In a recent case, Horgan v. Cosden, the court determined that a trust could not be terminated because such termination would NOT reflect the grantor’s intent. This case is a reminder that, just because a complaint is filed, the court will not automatically grant the termination even if all beneficiaries consent.
Yvonne Cosden (Settlor) created a revocable trust in 1993 and became irrevocable at her death in 2010. Grantor had one son, Christorphen Cosden (“Son”). Son and Joseph Horgan (“Horgan”), the Settlor’s personal assistant and friend, were co-trustees. At Settlor’s death Horgan received $250,000 and the balance of the trust was held for Son’s benefit, income payable quarterly. At Son’s death, the principal would be distributed to 3 institutions of higher education (the “Charities’).
The income and the remainder beneficiaries all agreed to an early termination of the trust with Son receiving the bulk of the monies, approximately 2 million, and the Charities receiving 1 million.
Son filed a complaint for the termination. Horgan responded that the termination was not in accordance with Settlor’s intent as she wanted to provide for Son for the rest of his life and then provide for the principal distributions to the Charities.
The lower court found for Son and entered a summary judgement against Horgan, allowing for trust termination and determined that the termination was in the best interest of the beneficiaries “because it will preserve the assets held in the Trust by elimination of unnecessary expenses related to trust administration”.
Son’s argued that his mother’s intent is fulfilled because the Son and the Charities would receive the assets.
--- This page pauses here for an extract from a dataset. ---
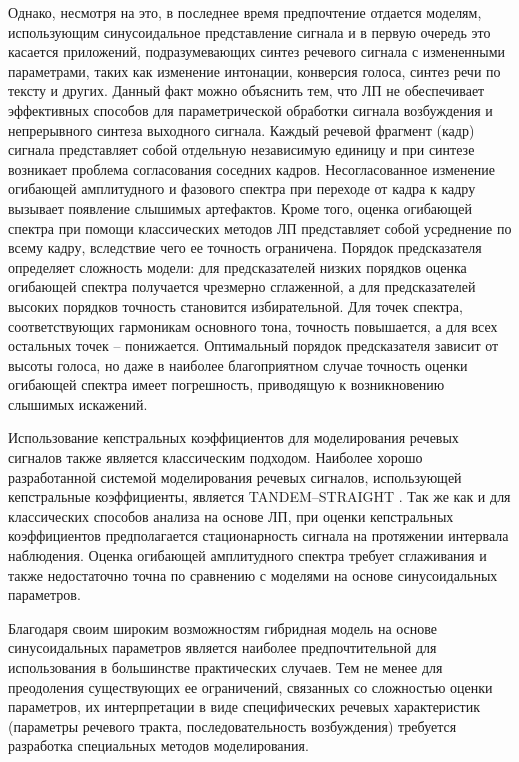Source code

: Однако, несмотря на это, в последнее время предпочтение отдается моделям, использующим синусоидальное представление сигнала и в первую очередь это касается приложений, подразумевающих синтез речевого сигнала с измененными параметрами, таких как изменение интонации, конверсия голоса, синтез речи по тексту и других. Данный факт можно объяснить тем, что ЛП не обеспечивает эффективных способов для параметрической обработки сигнала возбуждения и непрерывного синтеза выходного сигнала. Каждый речевой фрагмент (кадр) сигнала представляет собой отдельную независимую единицу и при синтезе возникает проблема согласования соседних кадров. Несогласованное изменение огибающей амплитудного и фазового спектра при переходе от кадра к кадру вызывает появление слышимых артефактов. Кроме того, оценка огибающей спектра при помощи классических методов ЛП представляет собой усреднение по всему кадру, вследствие чего ее точность ограничена. Порядок предсказателя определяет сложность модели: для предсказателей низких порядков оценка огибающей спектра получается чрезмерно сглаженной, а для предсказателей высоких порядков точность становится избирательной. Для точек спектра, соответствующих гармоникам основного тона, точность повышается, а для всех остальных точек – понижается. Оптимальный порядок предсказателя зависит от высоты голоса, но даже в наиболее благоприятном случае точность оценки огибающей спектра имеет погрешность, приводящую к возникновению слышимых искажений.

Использование кепстральных коэффициентов для моделирования речевых сигналов также является классическим подходом. Наиболее хорошо разработанной системой моделирования речевых сигналов, использующей кепстральные коэффициенты, является TANDEM–STRAIGHT . Так же как и для классических способов анализа на основе ЛП, при оценки кепстральных коэффициентов предполагается стационарность сигнала на протяжении интервала наблюдения. Оценка огибающей амплитудного спектра требует сглаживания и также недостаточно точна по сравнению с моделями на основе синусоидальных параметров.

Благодаря своим широким возможностям гибридная модель на основе синусоидальных параметров является наиболее предпочтительной для использования в большинстве практических случаев. Тем не менее для преодоления существующих ее ограничений, связанных со сложностью оценки параметров, их интерпретации в виде специфических речевых характеристик (параметры речевого тракта, последовательность возбуждения) требуется разработка специальных методов моделирования.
Unnecessary expenses, such as trustee fees, would be saved and avoid waste and avoid the risk of market fluctuation.
The court, however, reviewed the trust and stated the “plain language of the Trust reflects that the Settlor wanted to provide for her son financially via incremental distributions of income …. and THEN (emphasis added) give the entire principal to the three educational institutions.” The court also reviewed the Settlor’s prior amendments noting that she could have made an outright distribution to her son but chose not to do so.
The appellate court determined that the Settlor chose 2 trustees and was aware of the trustees’ fees and administration expenses because she provided for them in the trust. The decision was reversed and remanded to enter a judgment in favor of the trustee.
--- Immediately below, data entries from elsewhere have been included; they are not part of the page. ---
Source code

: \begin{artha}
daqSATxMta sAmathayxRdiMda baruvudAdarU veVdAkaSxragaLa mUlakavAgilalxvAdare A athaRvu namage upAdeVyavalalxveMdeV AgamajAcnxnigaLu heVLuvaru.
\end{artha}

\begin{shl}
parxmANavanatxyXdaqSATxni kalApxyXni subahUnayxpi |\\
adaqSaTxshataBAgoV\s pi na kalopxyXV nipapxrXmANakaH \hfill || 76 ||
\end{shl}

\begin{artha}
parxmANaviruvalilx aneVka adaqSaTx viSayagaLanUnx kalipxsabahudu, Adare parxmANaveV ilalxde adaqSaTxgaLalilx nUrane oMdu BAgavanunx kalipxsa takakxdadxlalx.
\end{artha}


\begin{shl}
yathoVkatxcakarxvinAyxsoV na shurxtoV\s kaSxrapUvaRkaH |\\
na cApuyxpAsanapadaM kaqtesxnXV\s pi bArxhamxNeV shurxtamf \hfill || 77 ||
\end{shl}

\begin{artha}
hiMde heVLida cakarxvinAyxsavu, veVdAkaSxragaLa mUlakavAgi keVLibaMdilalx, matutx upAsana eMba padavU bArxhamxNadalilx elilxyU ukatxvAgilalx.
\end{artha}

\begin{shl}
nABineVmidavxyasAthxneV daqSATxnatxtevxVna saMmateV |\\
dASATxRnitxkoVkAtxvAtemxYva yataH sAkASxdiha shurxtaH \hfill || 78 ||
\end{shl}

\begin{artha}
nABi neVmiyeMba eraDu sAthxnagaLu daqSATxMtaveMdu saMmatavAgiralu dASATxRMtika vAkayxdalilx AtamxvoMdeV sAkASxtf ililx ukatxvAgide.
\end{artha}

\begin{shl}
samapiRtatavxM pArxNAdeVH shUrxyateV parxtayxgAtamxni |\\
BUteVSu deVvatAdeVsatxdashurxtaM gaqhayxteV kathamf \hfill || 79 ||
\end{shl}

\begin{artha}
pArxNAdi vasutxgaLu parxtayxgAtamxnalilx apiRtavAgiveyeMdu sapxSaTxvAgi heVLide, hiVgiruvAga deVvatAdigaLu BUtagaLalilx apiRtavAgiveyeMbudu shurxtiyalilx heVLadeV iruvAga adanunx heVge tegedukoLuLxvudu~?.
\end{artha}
ADVICE: Do NOT assume that, because all beneficiaries agree, that a trust can be changed or terminated. In most cases, ALL parties, including the trustees, should consent prior to the filing of any complaint. Was the trustee who did NOT consent motivated by financial greed or by true concern of the settlor’s intent? If, however, the principal of the trust could have been used for Son, maybe the results would have been different. A court will not always “rubber stamp” an agreement, especially when a trustee does not consent. Get all parties to agree BEFORE going to court.
WORD OF THE WEEK: Split-Dollar Insurance arrangement is a type of arrangement in which two or more parties share the costs and benefits of a life insurance policy. While these arrangements are generally used in business settings between an employer and employee, the arrangements can also be set up between individuals (sometimes called private split dollar).
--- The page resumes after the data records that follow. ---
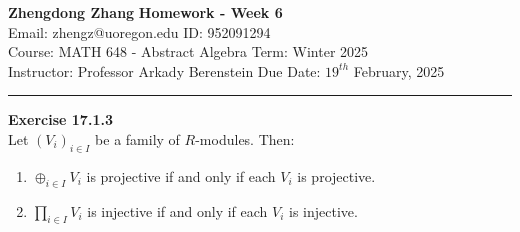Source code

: \documentclass[a4paper, 12pt]{article}
\newenvironment{problem}[2][Exercise]
    { \begin{mdframed}[backgroundcolor=gray!20] \textbf{#1 #2} \\}
    {  \end{mdframed}}
\begin{document}
\noindent
\large\textbf{Zhengdong Zhang} \hfill \textbf{Homework - Week 6}   \\
Email: zhengz@uoregon.edu \hfill ID: 952091294 \\
\normalsize Course: MATH 648 - Abstract Algebra  \hfill Term: Winter 2025\\
Instructor: Professor Arkady Berenstein \hfill Due Date: $19^{th}$ February, 2025 \\
\noindent\rule{7in}{2.8pt}
\begin{problem}{17.1.3}
Let \((V_i)_{i\in I}\) be a family of \(R\)-modules. Then:
\begin{enumerate}[(1)]
\item \(\oplus_{i\in I}V_i\) is projective if and only if each \(V_i\) is projective. 
\item \(\prod_{i\in I}V_i\) is injective if and only if each \(V_i\) is injective. 
\end{enumerate}
\end{problem}
\end{document}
In a split-dollar insurance arrangement, an employer and employee execute a written agreement which outlines the premium cost, cash value and death benefit of a permanent life insurance policy and the allocation of each to an employer and employee. Split-dollar plans are frequently used by employers to provide supplemental benefits for executives and/or to help retain key employees. Under current tax law, the split- dollar arrangement has to meet the economic benefit rule or a loan arrangement.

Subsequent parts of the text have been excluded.